I’m going to let a bit of my bias show here. I first copied the verse above from the New King James. I then ditched it for the King James. (I became a Christian reading King James, and the language has stuck with me.) There’s no difference in the message, but I think there is a difference in the tone, and I like the word choices.


Paul in another place (Romans) said that Christianity should transform the lives of its disciples. In the verse cited above, he gives the short answer to what the transformation should look like.

The end—that is, the goal or the purpose, of God’s word is to produce actions of love that flow from a pure heart. That’s the destination; it is not the present state of affairs. So, it is to be expected that the typical Christian, if there is such a thing, is not yet perfect.


The world criticizes because they expect instant results. They expect the Christian, like Athena in mythology, to spring fully formed from the Father’s forehead. That this expectation is totally unrealistic is irrelevant.

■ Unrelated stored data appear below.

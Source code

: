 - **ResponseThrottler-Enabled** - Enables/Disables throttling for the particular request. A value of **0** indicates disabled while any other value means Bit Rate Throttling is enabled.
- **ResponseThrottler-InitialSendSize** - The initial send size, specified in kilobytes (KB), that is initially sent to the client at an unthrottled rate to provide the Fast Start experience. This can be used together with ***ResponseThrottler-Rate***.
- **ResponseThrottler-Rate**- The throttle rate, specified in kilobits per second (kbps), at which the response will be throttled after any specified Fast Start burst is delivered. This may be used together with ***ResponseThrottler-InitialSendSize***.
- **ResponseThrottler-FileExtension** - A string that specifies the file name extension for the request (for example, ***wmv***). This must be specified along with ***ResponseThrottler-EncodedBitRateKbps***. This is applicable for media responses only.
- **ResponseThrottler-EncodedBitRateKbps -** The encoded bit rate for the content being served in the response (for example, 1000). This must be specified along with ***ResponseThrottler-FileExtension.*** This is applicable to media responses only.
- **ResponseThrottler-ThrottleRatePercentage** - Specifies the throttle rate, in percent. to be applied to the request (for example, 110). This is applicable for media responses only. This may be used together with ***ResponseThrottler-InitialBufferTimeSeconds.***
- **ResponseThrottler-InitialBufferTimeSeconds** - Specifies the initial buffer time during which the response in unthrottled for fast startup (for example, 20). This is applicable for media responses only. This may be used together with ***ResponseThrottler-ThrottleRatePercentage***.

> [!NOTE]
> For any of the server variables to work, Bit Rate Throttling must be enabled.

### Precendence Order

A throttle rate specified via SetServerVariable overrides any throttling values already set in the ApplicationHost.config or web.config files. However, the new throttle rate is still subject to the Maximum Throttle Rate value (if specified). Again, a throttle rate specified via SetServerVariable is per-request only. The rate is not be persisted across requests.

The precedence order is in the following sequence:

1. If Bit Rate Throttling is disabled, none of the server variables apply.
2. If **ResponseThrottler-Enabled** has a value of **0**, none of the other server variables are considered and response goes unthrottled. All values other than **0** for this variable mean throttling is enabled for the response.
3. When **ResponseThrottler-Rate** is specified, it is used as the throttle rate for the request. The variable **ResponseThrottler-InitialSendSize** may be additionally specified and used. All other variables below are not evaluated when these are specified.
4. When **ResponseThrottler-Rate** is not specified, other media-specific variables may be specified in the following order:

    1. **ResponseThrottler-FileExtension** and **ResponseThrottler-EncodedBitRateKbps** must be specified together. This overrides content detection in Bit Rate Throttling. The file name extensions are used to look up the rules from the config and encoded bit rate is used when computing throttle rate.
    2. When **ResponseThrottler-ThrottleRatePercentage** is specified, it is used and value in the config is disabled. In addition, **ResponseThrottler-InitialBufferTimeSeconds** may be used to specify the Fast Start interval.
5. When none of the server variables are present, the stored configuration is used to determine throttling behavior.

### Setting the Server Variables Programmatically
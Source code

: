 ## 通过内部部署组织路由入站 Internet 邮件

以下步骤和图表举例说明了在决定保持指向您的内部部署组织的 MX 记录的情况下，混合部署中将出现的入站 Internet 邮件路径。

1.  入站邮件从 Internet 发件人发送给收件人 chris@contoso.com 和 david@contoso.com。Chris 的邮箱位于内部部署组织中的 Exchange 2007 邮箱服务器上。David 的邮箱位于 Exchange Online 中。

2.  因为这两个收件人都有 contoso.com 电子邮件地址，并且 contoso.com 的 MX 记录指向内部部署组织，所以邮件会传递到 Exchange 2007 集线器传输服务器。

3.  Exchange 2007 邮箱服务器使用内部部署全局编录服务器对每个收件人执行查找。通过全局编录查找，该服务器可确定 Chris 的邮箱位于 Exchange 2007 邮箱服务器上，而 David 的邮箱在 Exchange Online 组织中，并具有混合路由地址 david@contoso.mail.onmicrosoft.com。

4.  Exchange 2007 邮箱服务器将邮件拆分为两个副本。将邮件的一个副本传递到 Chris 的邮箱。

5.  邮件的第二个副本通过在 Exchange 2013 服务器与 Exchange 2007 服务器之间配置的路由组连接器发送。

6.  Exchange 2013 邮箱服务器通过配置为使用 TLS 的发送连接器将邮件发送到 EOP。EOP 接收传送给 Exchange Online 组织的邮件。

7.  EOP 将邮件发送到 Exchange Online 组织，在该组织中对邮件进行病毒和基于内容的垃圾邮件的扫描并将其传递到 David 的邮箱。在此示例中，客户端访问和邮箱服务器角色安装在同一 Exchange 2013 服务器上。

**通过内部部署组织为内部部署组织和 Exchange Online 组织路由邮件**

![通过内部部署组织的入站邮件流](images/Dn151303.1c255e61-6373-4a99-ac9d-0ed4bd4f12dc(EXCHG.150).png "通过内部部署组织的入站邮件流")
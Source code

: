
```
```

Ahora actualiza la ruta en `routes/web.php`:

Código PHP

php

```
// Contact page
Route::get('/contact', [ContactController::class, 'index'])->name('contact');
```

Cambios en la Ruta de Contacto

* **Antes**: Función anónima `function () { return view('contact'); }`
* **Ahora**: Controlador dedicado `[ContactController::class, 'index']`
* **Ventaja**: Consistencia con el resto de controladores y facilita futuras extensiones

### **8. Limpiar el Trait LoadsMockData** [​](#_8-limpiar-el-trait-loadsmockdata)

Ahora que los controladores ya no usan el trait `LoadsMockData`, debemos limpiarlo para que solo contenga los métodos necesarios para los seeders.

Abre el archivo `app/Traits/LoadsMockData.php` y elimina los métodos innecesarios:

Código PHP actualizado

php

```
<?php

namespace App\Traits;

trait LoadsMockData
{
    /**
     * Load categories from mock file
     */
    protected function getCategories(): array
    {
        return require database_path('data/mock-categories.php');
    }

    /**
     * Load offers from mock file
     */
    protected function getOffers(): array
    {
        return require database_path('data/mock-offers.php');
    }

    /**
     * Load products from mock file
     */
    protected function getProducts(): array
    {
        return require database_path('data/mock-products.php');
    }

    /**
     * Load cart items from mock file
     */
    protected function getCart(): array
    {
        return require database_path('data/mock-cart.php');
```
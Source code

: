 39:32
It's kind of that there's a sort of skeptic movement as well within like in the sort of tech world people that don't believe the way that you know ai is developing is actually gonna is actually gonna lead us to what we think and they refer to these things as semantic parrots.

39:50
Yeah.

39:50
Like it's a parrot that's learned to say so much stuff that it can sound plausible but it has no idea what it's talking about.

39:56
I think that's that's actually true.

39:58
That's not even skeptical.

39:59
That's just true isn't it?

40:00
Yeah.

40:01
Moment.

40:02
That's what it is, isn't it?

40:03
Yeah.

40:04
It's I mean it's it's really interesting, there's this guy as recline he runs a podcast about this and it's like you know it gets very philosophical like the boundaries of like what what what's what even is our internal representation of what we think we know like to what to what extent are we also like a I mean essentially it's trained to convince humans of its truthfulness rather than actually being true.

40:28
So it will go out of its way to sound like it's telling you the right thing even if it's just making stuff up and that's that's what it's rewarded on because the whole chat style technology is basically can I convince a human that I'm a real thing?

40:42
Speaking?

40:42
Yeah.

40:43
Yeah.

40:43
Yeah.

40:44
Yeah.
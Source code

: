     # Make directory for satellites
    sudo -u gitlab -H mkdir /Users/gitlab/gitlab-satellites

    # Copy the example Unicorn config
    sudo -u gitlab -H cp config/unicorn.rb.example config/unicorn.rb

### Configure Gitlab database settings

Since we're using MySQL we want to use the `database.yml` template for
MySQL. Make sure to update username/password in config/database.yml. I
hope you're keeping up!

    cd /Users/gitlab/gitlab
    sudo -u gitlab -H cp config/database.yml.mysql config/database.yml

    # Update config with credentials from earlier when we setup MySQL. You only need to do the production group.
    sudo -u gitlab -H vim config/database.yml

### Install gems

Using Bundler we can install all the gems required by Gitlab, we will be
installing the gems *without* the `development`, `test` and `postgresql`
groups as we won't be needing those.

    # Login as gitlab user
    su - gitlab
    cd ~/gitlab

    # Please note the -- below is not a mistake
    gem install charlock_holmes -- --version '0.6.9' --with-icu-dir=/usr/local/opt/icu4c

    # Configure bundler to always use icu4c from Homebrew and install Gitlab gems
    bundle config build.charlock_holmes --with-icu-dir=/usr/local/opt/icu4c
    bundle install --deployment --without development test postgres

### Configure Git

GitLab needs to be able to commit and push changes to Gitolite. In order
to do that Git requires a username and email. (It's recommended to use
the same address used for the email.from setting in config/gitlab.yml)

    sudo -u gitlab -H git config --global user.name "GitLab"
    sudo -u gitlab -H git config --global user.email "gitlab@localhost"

Christian discipleship is a journey. It is begun in desperate sorrow and traveled by the weak along a road of challenges—sometimes painful challenges. It is not a question of if we have arrived, but whether we are going the right way. The trip will require course corrections along the way because the easy way and the fast lane are not always the best way to where we are going.


There is one immediate reward here though. Undertaking the journey and going in the right direction will produce a good conscience that will help steer us as we continue onward.

Unfeigned is not a word you hear much these days, newer versions use “sincere faith”. When you get right down to it the meaning is the same. The verb to feign means to pretend or to fake something. Christians are not to deal in faith for show or in comparisons with others.


If being the genuine person you are while being transformed seems to be contradictory, there is something you must understand. You are not being transformed into someone that you are not. You are being transformed into your true self—the you that will live a unique eternal life with God. There is no need to fake or pretend and neither is there any shame in being at our present, particular point on the journey. We are following Jesus and He alone defines the direction, sets the pace, and determines when we have arrived.


Knowing where you’re going makes the trip more pleasurable.